**Task description**
Write out, without any change, the lines in the material below that run from the line with "- **AJAX**/**FETCH** request" through the line with "remove an index", both included.

**Information given**

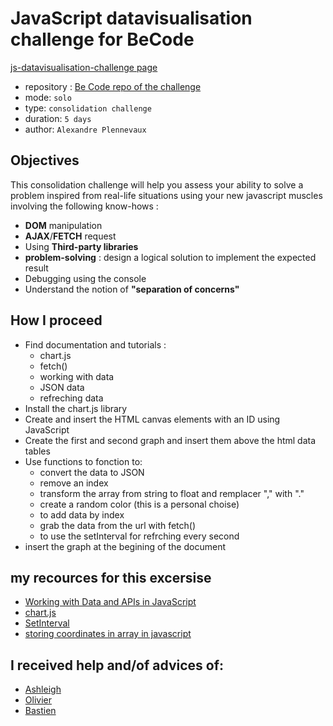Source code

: # JavaScript datavisualisation challenge for BeCode

[js-datavisualisation-challenge page](https://melissa-fruit.github.io/js-datavisualisation-challenge/)

 
- repository : [Be Code repo of the challenge](https://github.com/becodeorg/BXL-Swartz-3-21/tree/master/05-Javascript/javascript-data-visualisation)
- mode: `solo`  
- type: `consolidation challenge`  
- duration: `5 days`  
- author: `Alexandre Plennevaux`  

## Objectives
This consolidation challenge will help you assess your ability to solve a problem inspired from real-life situations using your new javascript muscles involving the following know-hows :

- **DOM** manipulation
- **AJAX**/**FETCH** request
- Using **Third-party libraries**
- **problem-solving** : design a logical solution to implement the expected result
- Debugging using the console
- Understand the notion of **"separation of concerns"**

## How I proceed

* Find documentation and tutorials : 
   * chart.js 
   * fetch()
   * working with data
   * JSON data
   * refreching data
* Install the chart.js library 
* Create and insert the HTML canvas elements with an ID using JavaScript
* Create the first and second graph and insert them above the html data tables
* Use functions to fonction to:
    * convert the data to JSON
    * remove an index
    * transform the array from string to float and remplacer "," with "."
    * create a random color (this is a personal choise)
    * to add data by index
    * grab the data from the url with fetch()
    * to use the setInterval for refrching every second
* insert the graph at the begining of the document

## my recources for this excersise 

* [Working with Data and APIs in JavaScript](https://www.youtube.com/watch?v=DbcLg8nRWEg&list=PLRqwX-V7Uu6YxDKpFzf_2D84p0cyk4T7X)
* [chart.js](https://www.chartjs.org/)
* [SetInterval](https://www.w3schools.com/js/js_timing.asp)
* [storing coordinates in array in javascript](https://stackoverflow.com/questions/7030229/storing-coordinates-in-array-in-javascript)


## I received help and/of advices of:

* [Ashleigh](https://github.com/AshleighTempleton)
* [Olivier](https://github.com/OlivierPeeters73)
* [Bastien](https://github.com/loonyT)


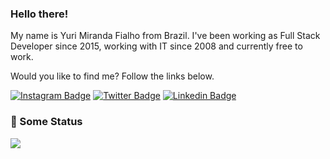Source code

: ### Hello there!

My name is Yuri Miranda Fialho from Brazil. I've been working as Full Stack Developer since 2015, working with IT since 2008 and currently free to work.

Would you like to find me? Follow the links below.

[![Instagram Badge](https://img.shields.io/badge/Instagram-E4405F?style=flat-square&logo=instagram&labelColor=FF0000&logoColor=white&link=https://instagram.com/mirandafialho)](https://instagram.com/mirandafialho)
[![Twitter Badge](https://img.shields.io/badge/-Twitter-1ca0f1?style=flat-square&labelColor=1ca0f1&logo=twitter&logoColor=white&link=https://twitter.com/mirandafialho)](https://twitter.com/mirandafialho)
[![Linkedin Badge](https://img.shields.io/badge/-LinkedIn-blue?style=flat-square&logo=Linkedin&logoColor=white&link=https://www.linkedin.com/in/mirandafialho)](https://www.linkedin.com/in/mirandafialho)

### 🚀 Some Status

<img src="https://github-readme-stats.vercel.app/api?username=mirandafialho&hide=issues&count_private=true&show_icons=true&theme=tokyonight" />
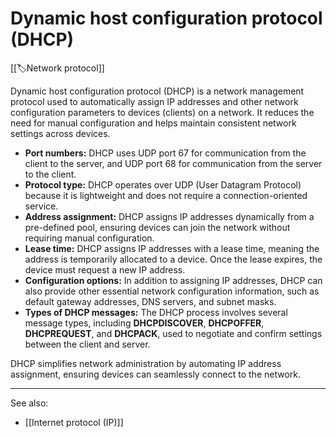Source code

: 
# Dynamic host configuration protocol (DHCP)

[[🏷️Network protocol]]

Dynamic host configuration protocol (DHCP) is a network management protocol used to automatically assign IP addresses and other network configuration parameters to devices (clients) on a network. It reduces the need for manual configuration and helps maintain consistent network settings across devices.

- **Port numbers:** DHCP uses UDP port 67 for communication from the client to the server, and UDP port 68 for communication from the server to the client.
- **Protocol type:** DHCP operates over UDP (User Datagram Protocol) because it is lightweight and does not require a connection-oriented service.
- **Address assignment:** DHCP assigns IP addresses dynamically from a pre-defined pool, ensuring devices can join the network without requiring manual configuration.
- **Lease time:** DHCP assigns IP addresses with a lease time, meaning the address is temporarily allocated to a device. Once the lease expires, the device must request a new IP address.
- **Configuration options:** In addition to assigning IP addresses, DHCP can also provide other essential network configuration information, such as default gateway addresses, DNS servers, and subnet masks.
- **Types of DHCP messages:** The DHCP process involves several message types, including **DHCPDISCOVER**, **DHCPOFFER**, **DHCPREQUEST**, and **DHCPACK**, used to negotiate and confirm settings between the client and server.

DHCP simplifies network administration by automating IP address assignment, ensuring devices can seamlessly connect to the network.

---

See also:

- [[Internet protocol (IP)]]
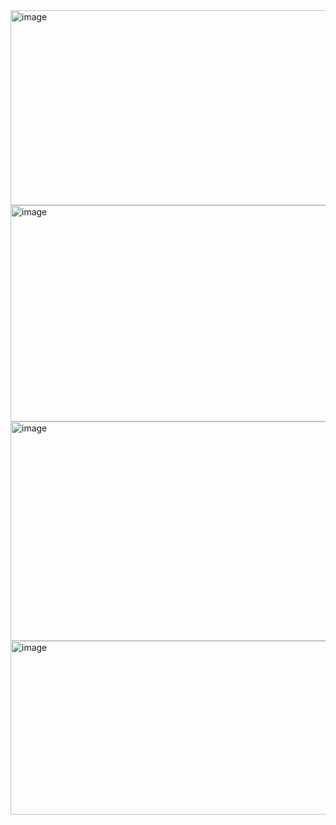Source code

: <img width="1136" height="312" alt="image" src="https://github.com/user-attachments/assets/2af1644a-cd7c-4477-a01f-ecb350218c23" />

<img width="1218" height="346" alt="image" src="https://github.com/user-attachments/assets/8b31002b-838a-4f57-afd3-e4cc6897910f" />

<img width="1198" height="351" alt="image" src="https://github.com/user-attachments/assets/e57d1df6-fd68-4b5b-a974-89432946858b" />

<img width="1328" height="278" alt="image" src="https://github.com/user-attachments/assets/055aae90-e4e2-4898-8d0e-e343678f0b9a" />
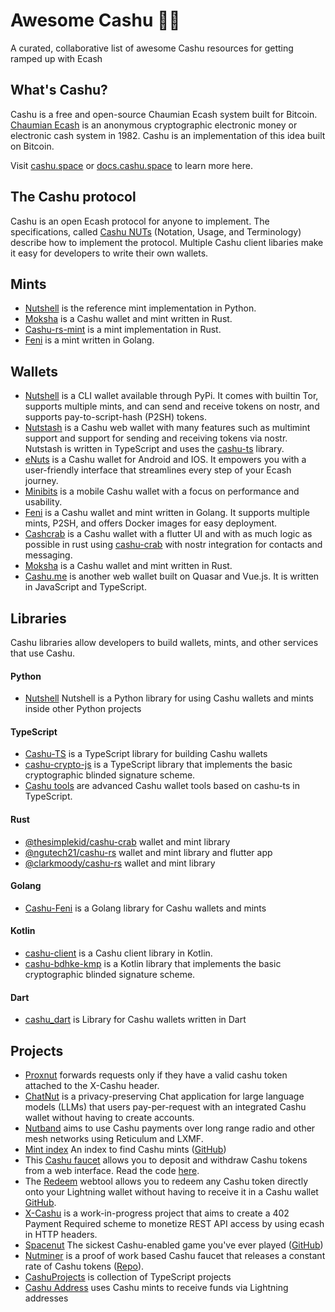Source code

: # Awesome Cashu 🥜✨
A curated, collaborative list of awesome Cashu resources for getting ramped up with Ecash

## What's Cashu?

Cashu is a free and open-source Chaumian Ecash system built for Bitcoin. [Chaumian Ecash](https://en.wikipedia.org/wiki/Ecash) is an anonymous cryptographic electronic money or electronic cash system in 1982. Cashu is an implementation of this idea built on Bitcoin.

Visit [cashu.space](https://cashu.space/) or [docs.cashu.space](https://docs.cashu.space/) to learn more here.

## The Cashu protocol

Cashu is an open Ecash protocol for anyone to implement. The specifications, called [Cashu NUTs](https://github.com/cashubtc/nuts) (Notation, Usage, and Terminology) describe how to implement the protocol. Multiple Cashu client libaries make it easy for developers to write their own wallets.

## Mints

- [Nutshell](https://github.com/cashubtc/nutshell) is the reference mint implementation in Python.
- [Moksha](https://github.com/ngutech21/moksha) is a Cashu wallet and mint written in Rust.
- [Cashu-rs-mint](https://github.com/thesimplekid/cashu-rs-mint) is a mint implementation in Rust.
- [Feni](https://github.com/cashubtc/cashu-feni) is a mint written in Golang.

## Wallets

- [Nutshell](https://github.com/cashubtc/nutshell) is a CLI wallet available through PyPi. It comes with builtin Tor, supports multiple mints, and can send and receive tokens on nostr, and supports pay-to-script-hash (P2SH) tokens.
- [Nutstash](https://nutstash.app/) is a Cashu web wallet with many features such as multimint support and support for sending and receiving tokens via nostr. Nutstash is written in TypeScript and uses the [cashu-ts](https://github.com/cashubtc/cashu-ts) library.
- [eNuts](https://enuts.cash) is a Cashu wallet for Android and IOS. It empowers you with a user-friendly interface that streamlines every step of your Ecash journey.
- [Minibits](https://github.com/minibits-cash/minibits_wallet) is a mobile Cashu wallet with a focus on performance and usability.
- [Feni](https://github.com/cashubtc/cashu-feni) is a Cashu wallet and mint written in Golang. It supports multiple mints, P2SH, and offers Docker images for easy deployment.
- [Cashcrab](https://github.com/thesimplekid/cashcrab) is a Cashu wallet with a flutter UI and with as much logic as possible in rust using [cashu-crab](https://github.com/thesimplekid/cashu-crab) with nostr integration for contacts and messaging.
- [Moksha](https://github.com/ngutech21/moksha) is a Cashu wallet and mint written in Rust.
- [Cashu.me](http://cashu.me/) is another web wallet built on Quasar and Vue.js. It is written in JavaScript and TypeScript.


## Libraries

Cashu libraries allow developers to build wallets, mints, and other services that use Cashu.

#### Python

- [Nutshell](https://github.com/cashubtc/cashu) Nutshell is a Python library for using Cashu wallets and mints inside other Python projects

#### TypeScript

- [Cashu-TS](https://github.com/cashubtc/cashu-ts) is a TypeScript library for building Cashu wallets
- [cashu-crypto-js](https://github.com/gandlafbtc/cashu-crypto-js) is a TypeScript library that implements the basic cryptographic blinded signature scheme.
- [Cashu tools](https://github.com/gandlafbtc/cashu-tools) are advanced Cashu wallet tools based on cashu-ts in TypeScript.

#### Rust

- [@thesimplekid/cashu-crab](https://github.com/thesimplekid/cashu-crab) wallet and mint library
- [@ngutech21/cashu-rs](https://github.com/ngutech21/cashu-rs) wallet and mint library and flutter app
- [@clarkmoody/cashu-rs](https://github.com/clarkmoody/cashu-rs) wallet and mint library

#### Golang

- [Cashu-Feni](https://github.com/cashubtc/cashu-feni) is a Golang library for Cashu wallets and mints

#### Kotlin

- [cashu-client](https://github.com/thunderbiscuit/cashu-client) is a Cashu client library in Kotlin.
- [cashu-bdhke-kmp](https://github.com/gandlafbtc/cashu-bdhke-kmp) is a Kotlin library that implements the basic cryptographic blinded signature scheme.

#### Dart

- [cashu_dart](https://github.com/ryzizub/cashu_dart) is Library for Cashu wallets written in Dart

## Projects
- [Proxnut](https://github.com/gandlafbtc/proxnut)  forwards requests only if they have a valid cashu token attached to the X-Cashu header.
- [ChatNut](https://chatnut.sparkpay.pt/) is a privacy-preserving Chat application for large language models (LLMs) that users pay-per-request with an integrated Cashu wallet without having to create accounts.
- [Nutband](https://github.com/jooray/nutband) aims to use Cashu payments over long range radio and other mesh networks using Reticulum and LXMF.
- [Mint index](https://mintindex.gandlaf.com/) An index to find Cashu mints ([GitHub](https://github.com/gandlafbtc/mintindex))
- This [Cashu faucet](https://www.gandlaf.com/faucet/anarchy) allows you to deposit and withdraw Cashu tokens from a web interface. Read the code [here](https://github.com/gandlafbtc/cashu-faucet).
- The [Redeem](https://redeem.cashu.me/) webtool allows you to redeem any Cashu token directly onto your Lightning wallet without having to receive it in a Cashu wallet [GitHub](https://github.com/cashubtc/cashu-redeem).
- [X-Cashu](https://github.com/callebtc/xcashu) is a work-in-progress project that aims to create a 402 Payment Required scheme to monetize REST API access by using ecash in HTTP headers.
- [Spacenut](https://spacenut.nutstash.app) The sickest Cashu-enabled game you've ever played ([GitHub](https://github.com/gandlafbtc/spacenut))
- [Nutminer](https://nutminer.semisol.dev/) is a proof of work based Cashu faucet that releases a constant rate of Cashu tokens ([Repo](https://git.semisol.dev/shit-code-v2/nutminer.git)).
- [CashuProjects](https://github.com/CashuProjects) is collection of TypeScript projects
- [Cashu Address](https://github.com/lightning-digital-entertainment/cashu-address) uses Cashu mints to receive funds via Lightning addresses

**Reply**
- **AJAX**/**FETCH** request
- Using **Third-party libraries**
- **problem-solving** : design a logical solution to implement the expected result
- Debugging using the console
- Understand the notion of **"separation of concerns"**

## How I proceed

* Find documentation and tutorials : 
   * chart.js 
   * fetch()
   * working with data
   * JSON data
   * refreching data
* Install the chart.js library 
* Create and insert the HTML canvas elements with an ID using JavaScript
* Create the first and second graph and insert them above the html data tables
* Use functions to fonction to:
    * convert the data to JSON
    * remove an index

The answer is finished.